START Records supplied
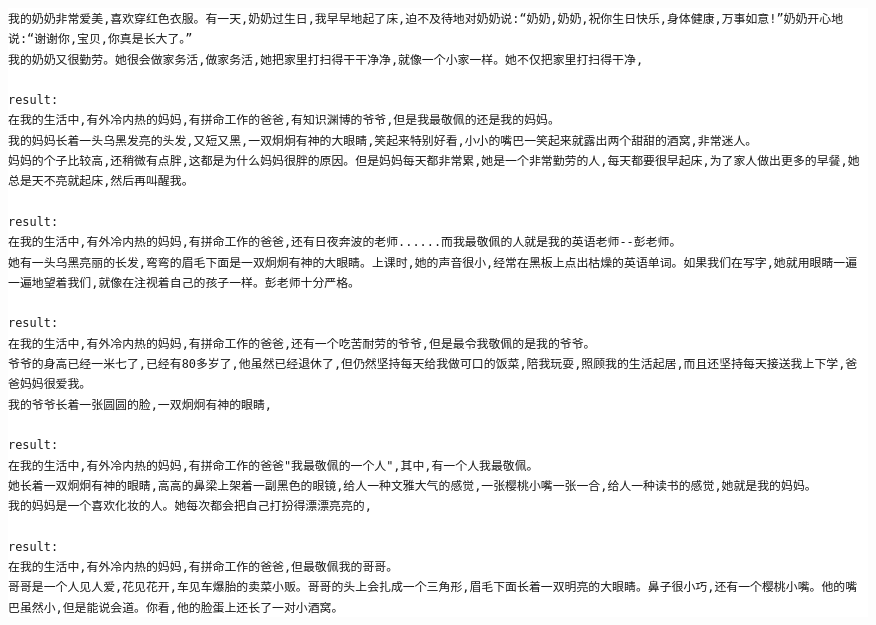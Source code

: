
 ```
我的奶奶非常爱美,喜欢穿红色衣服。有一天,奶奶过生日,我早早地起了床,迫不及待地对奶奶说:“奶奶,奶奶,祝你生日快乐,身体健康,万事如意!”奶奶开心地说:“谢谢你,宝贝,你真是长大了。”
我的奶奶又很勤劳。她很会做家务活,做家务活,她把家里打扫得干干净净,就像一个小家一样。她不仅把家里打扫得干净,

result:
在我的生活中,有外冷内热的妈妈,有拼命工作的爸爸,有知识渊博的爷爷,但是我最敬佩的还是我的妈妈。
我的妈妈长着一头乌黑发亮的头发,又短又黑,一双炯炯有神的大眼睛,笑起来特别好看,小小的嘴巴一笑起来就露出两个甜甜的酒窝,非常迷人。
妈妈的个子比较高,还稍微有点胖,这都是为什么妈妈很胖的原因。但是妈妈每天都非常累,她是一个非常勤劳的人,每天都要很早起床,为了家人做出更多的早餐,她总是天不亮就起床,然后再叫醒我。

result:
在我的生活中,有外冷内热的妈妈,有拼命工作的爸爸,还有日夜奔波的老师......而我最敬佩的人就是我的英语老师--彭老师。
她有一头乌黑亮丽的长发,弯弯的眉毛下面是一双炯炯有神的大眼睛。上课时,她的声音很小,经常在黑板上点出枯燥的英语单词。如果我们在写字,她就用眼睛一遍一遍地望着我们,就像在注视着自己的孩子一样。彭老师十分严格。

result:
在我的生活中,有外冷内热的妈妈,有拼命工作的爸爸,还有一个吃苦耐劳的爷爷,但是最令我敬佩的是我的爷爷。
爷爷的身高已经一米七了,已经有80多岁了,他虽然已经退休了,但仍然坚持每天给我做可口的饭菜,陪我玩耍,照顾我的生活起居,而且还坚持每天接送我上下学,爸爸妈妈很爱我。
我的爷爷长着一张圆圆的脸,一双炯炯有神的眼睛,

result:
在我的生活中,有外冷内热的妈妈,有拼命工作的爸爸"我最敬佩的一个人",其中,有一个人我最敬佩。
她长着一双炯炯有神的眼睛,高高的鼻梁上架着一副黑色的眼镜,给人一种文雅大气的感觉,一张樱桃小嘴一张一合,给人一种读书的感觉,她就是我的妈妈。
我的妈妈是一个喜欢化妆的人。她每次都会把自己打扮得漂漂亮亮的,

result:
在我的生活中,有外冷内热的妈妈,有拼命工作的爸爸,但最敬佩我的哥哥。
哥哥是一个人见人爱,花见花开,车见车爆胎的卖菜小贩。哥哥的头上会扎成一个三角形,眉毛下面长着一双明亮的大眼睛。鼻子很小巧,还有一个樱桃小嘴。他的嘴巴虽然小,但是能说会道。你看,他的脸蛋上还长了一对小酒窝。
```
END Records supplied
Instructions to follow: Produce the entries again, word for word, without any of their pictures.

Written response:
Source code

:
 ```
我的奶奶非常爱美,喜欢穿红色衣服。有一天,奶奶过生日,我早早地起了床,迫不及待地对奶奶说:“奶奶,奶奶,祝你生日快乐,身体健康,万事如意!”奶奶开心地说:“谢谢你,宝贝,你真是长大了。”
我的奶奶又很勤劳。她很会做家务活,做家务活,她把家里打扫得干干净净,就像一个小家一样。她不仅把家里打扫得干净,

result:
在我的生活中,有外冷内热的妈妈,有拼命工作的爸爸,有知识渊博的爷爷,但是我最敬佩的还是我的妈妈。
我的妈妈长着一头乌黑发亮的头发,又短又黑,一双炯炯有神的大眼睛,笑起来特别好看,小小的嘴巴一笑起来就露出两个甜甜的酒窝,非常迷人。
妈妈的个子比较高,还稍微有点胖,这都是为什么妈妈很胖的原因。但是妈妈每天都非常累,她是一个非常勤劳的人,每天都要很早起床,为了家人做出更多的早餐,她总是天不亮就起床,然后再叫醒我。

result:
在我的生活中,有外冷内热的妈妈,有拼命工作的爸爸,还有日夜奔波的老师......而我最敬佩的人就是我的英语老师--彭老师。
她有一头乌黑亮丽的长发,弯弯的眉毛下面是一双炯炯有神的大眼睛。上课时,她的声音很小,经常在黑板上点出枯燥的英语单词。如果我们在写字,她就用眼睛一遍一遍地望着我们,就像在注视着自己的孩子一样。彭老师十分严格。

result:
在我的生活中,有外冷内热的妈妈,有拼命工作的爸爸,还有一个吃苦耐劳的爷爷,但是最令我敬佩的是我的爷爷。
爷爷的身高已经一米七了,已经有80多岁了,他虽然已经退休了,但仍然坚持每天给我做可口的饭菜,陪我玩耍,照顾我的生活起居,而且还坚持每天接送我上下学,爸爸妈妈很爱我。
我的爷爷长着一张圆圆的脸,一双炯炯有神的眼睛,

result:
在我的生活中,有外冷内热的妈妈,有拼命工作的爸爸"我最敬佩的一个人",其中,有一个人我最敬佩。
她长着一双炯炯有神的眼睛,高高的鼻梁上架着一副黑色的眼镜,给人一种文雅大气的感觉,一张樱桃小嘴一张一合,给人一种读书的感觉,她就是我的妈妈。
我的妈妈是一个喜欢化妆的人。她每次都会把自己打扮得漂漂亮亮的,

result:
在我的生活中,有外冷内热的妈妈,有拼命工作的爸爸,但最敬佩我的哥哥。
哥哥是一个人见人爱,花见花开,车见车爆胎的卖菜小贩。哥哥的头上会扎成一个三角形,眉毛下面长着一双明亮的大眼睛。鼻子很小巧,还有一个樱桃小嘴。他的嘴巴虽然小,但是能说会道。你看,他的脸蛋上还长了一对小酒窝。
```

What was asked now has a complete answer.